▶ **YOUR TASK**: Please copy out every line in the entries that includes the word "механизмы".

▶ **Pictures paired with source code**:
- Opening Delimiter -

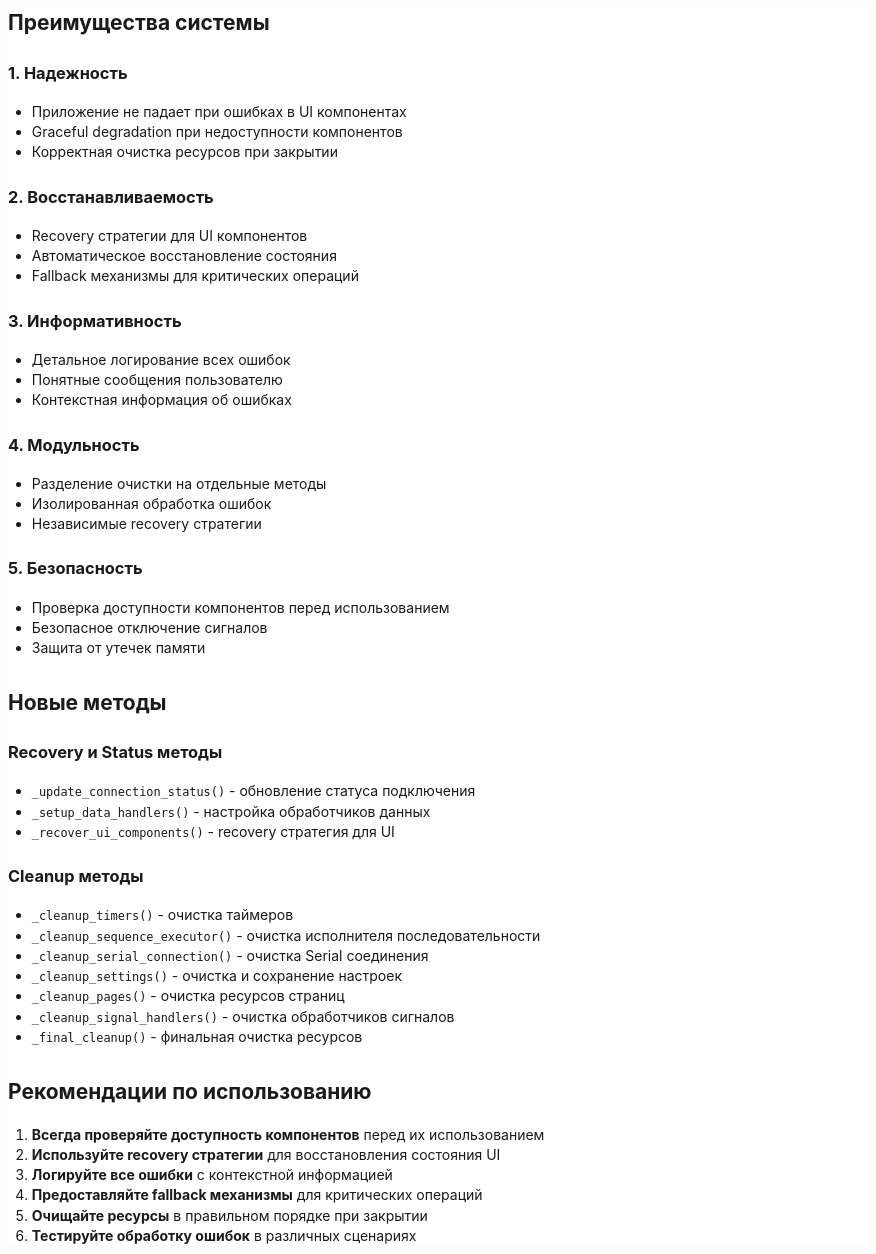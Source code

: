 ## Преимущества системы

### 1. Надежность
- Приложение не падает при ошибках в UI компонентах
- Graceful degradation при недоступности компонентов
- Корректная очистка ресурсов при закрытии

### 2. Восстанавливаемость
- Recovery стратегии для UI компонентов
- Автоматическое восстановление состояния
- Fallback механизмы для критических операций

### 3. Информативность
- Детальное логирование всех ошибок
- Понятные сообщения пользователю
- Контекстная информация об ошибках

### 4. Модульность
- Разделение очистки на отдельные методы
- Изолированная обработка ошибок
- Независимые recovery стратегии

### 5. Безопасность
- Проверка доступности компонентов перед использованием
- Безопасное отключение сигналов
- Защита от утечек памяти

## Новые методы

### Recovery и Status методы
- `_update_connection_status()` - обновление статуса подключения
- `_setup_data_handlers()` - настройка обработчиков данных
- `_recover_ui_components()` - recovery стратегия для UI

### Cleanup методы
- `_cleanup_timers()` - очистка таймеров
- `_cleanup_sequence_executor()` - очистка исполнителя последовательности
- `_cleanup_serial_connection()` - очистка Serial соединения
- `_cleanup_settings()` - очистка и сохранение настроек
- `_cleanup_pages()` - очистка ресурсов страниц
- `_cleanup_signal_handlers()` - очистка обработчиков сигналов
- `_final_cleanup()` - финальная очистка ресурсов

## Рекомендации по использованию

1. **Всегда проверяйте доступность компонентов** перед их использованием
2. **Используйте recovery стратегии** для восстановления состояния UI
3. **Логируйте все ошибки** с контекстной информацией
4. **Предоставляйте fallback механизмы** для критических операций
5. **Очищайте ресурсы** в правильном порядке при закрытии
6. **Тестируйте обработку ошибок** в различных сценариях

- Closing Delimiter -

▶ **WRITTEN ANSWER**:
- Fallback механизмы для критических операций
4. **Предоставляйте fallback механизмы** для критических операций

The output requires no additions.